> Exercise objective
Search the records for lines with the word "images" and copy each match.
Segment Start: Available data
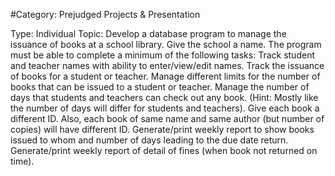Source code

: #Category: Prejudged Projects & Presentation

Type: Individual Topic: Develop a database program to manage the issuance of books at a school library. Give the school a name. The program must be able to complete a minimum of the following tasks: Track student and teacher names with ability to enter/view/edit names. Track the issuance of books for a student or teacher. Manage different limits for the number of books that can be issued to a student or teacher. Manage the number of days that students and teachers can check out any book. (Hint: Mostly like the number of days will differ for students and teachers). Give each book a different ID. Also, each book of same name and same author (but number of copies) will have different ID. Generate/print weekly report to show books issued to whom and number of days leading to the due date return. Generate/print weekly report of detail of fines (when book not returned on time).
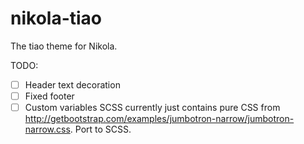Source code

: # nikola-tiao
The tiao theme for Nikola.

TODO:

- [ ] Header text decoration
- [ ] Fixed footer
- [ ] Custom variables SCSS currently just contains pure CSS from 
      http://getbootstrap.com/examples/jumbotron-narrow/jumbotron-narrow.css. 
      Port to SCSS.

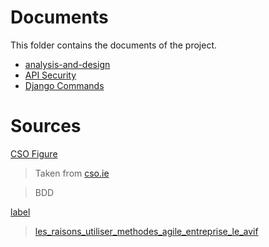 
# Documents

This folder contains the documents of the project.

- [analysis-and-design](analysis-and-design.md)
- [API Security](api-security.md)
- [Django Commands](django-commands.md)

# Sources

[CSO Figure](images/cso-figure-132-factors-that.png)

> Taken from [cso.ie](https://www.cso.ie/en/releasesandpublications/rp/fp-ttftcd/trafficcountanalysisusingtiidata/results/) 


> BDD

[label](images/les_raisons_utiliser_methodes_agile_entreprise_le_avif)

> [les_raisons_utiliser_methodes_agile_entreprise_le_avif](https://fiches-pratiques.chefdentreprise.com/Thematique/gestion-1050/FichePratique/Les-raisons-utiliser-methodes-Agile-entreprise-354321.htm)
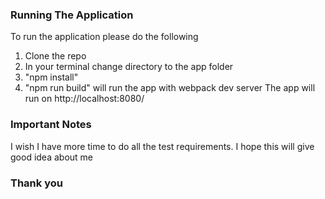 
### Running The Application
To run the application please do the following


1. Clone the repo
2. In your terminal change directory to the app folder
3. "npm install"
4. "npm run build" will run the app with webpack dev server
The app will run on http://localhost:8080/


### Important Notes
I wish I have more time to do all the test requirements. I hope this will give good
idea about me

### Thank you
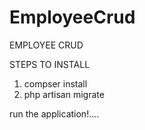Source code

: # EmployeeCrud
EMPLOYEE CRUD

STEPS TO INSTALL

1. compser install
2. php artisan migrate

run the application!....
Segment End: Available data
Segment Start: Available data
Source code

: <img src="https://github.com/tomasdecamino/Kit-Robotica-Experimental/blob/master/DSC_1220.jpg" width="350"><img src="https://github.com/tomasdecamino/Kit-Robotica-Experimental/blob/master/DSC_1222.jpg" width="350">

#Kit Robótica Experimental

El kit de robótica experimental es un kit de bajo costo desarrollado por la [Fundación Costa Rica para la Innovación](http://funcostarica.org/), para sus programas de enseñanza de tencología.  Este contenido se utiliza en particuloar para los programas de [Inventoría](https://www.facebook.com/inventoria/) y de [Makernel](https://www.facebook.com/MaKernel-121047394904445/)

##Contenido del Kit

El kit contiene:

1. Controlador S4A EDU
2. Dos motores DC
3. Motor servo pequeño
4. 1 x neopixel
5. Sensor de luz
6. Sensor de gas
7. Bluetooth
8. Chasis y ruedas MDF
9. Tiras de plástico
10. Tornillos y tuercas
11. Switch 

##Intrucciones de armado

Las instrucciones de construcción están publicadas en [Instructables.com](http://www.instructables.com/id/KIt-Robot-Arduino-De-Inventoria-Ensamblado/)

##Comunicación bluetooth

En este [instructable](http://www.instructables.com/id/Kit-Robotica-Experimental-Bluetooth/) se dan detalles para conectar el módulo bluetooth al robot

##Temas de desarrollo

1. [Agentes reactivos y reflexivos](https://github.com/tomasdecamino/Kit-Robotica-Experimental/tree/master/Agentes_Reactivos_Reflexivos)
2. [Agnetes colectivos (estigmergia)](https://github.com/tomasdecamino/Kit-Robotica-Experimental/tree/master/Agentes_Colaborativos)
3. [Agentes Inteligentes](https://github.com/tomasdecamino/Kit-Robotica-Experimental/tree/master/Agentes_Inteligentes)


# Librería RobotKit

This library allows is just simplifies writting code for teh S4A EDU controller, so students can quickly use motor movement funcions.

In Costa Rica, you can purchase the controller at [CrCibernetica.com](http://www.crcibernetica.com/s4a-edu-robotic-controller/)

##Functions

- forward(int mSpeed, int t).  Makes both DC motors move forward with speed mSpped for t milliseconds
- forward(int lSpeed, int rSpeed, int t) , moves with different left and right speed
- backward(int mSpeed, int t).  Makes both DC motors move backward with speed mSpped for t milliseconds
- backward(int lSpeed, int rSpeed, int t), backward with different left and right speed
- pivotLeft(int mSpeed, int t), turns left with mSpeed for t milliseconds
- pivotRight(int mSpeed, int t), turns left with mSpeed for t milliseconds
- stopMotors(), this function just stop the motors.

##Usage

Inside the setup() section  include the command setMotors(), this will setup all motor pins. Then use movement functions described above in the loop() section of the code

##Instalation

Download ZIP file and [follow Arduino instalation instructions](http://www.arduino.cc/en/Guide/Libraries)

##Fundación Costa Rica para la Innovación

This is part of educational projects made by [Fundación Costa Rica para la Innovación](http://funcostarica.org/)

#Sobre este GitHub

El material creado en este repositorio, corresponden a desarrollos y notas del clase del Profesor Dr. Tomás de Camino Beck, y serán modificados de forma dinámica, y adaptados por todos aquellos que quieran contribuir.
Segment End: Available data
Segment Start: Available data
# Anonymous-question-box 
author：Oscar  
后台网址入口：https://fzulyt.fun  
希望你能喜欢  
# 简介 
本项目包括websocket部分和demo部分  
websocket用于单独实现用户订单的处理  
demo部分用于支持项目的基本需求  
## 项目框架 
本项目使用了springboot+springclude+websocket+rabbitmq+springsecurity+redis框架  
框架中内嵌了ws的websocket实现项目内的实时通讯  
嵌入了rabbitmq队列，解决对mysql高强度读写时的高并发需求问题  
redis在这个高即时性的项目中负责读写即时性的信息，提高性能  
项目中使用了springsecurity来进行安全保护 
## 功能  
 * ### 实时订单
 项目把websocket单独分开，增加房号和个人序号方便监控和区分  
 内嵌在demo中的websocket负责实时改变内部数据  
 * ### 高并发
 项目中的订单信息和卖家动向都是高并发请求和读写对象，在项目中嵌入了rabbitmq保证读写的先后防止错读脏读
Segment End: Available data
> Answer to this task
[CSO Figure](images/cso-figure-132-factors-that.png)
[label](images/les_raisons_utiliser_methodes_agile_entreprise_le_avif)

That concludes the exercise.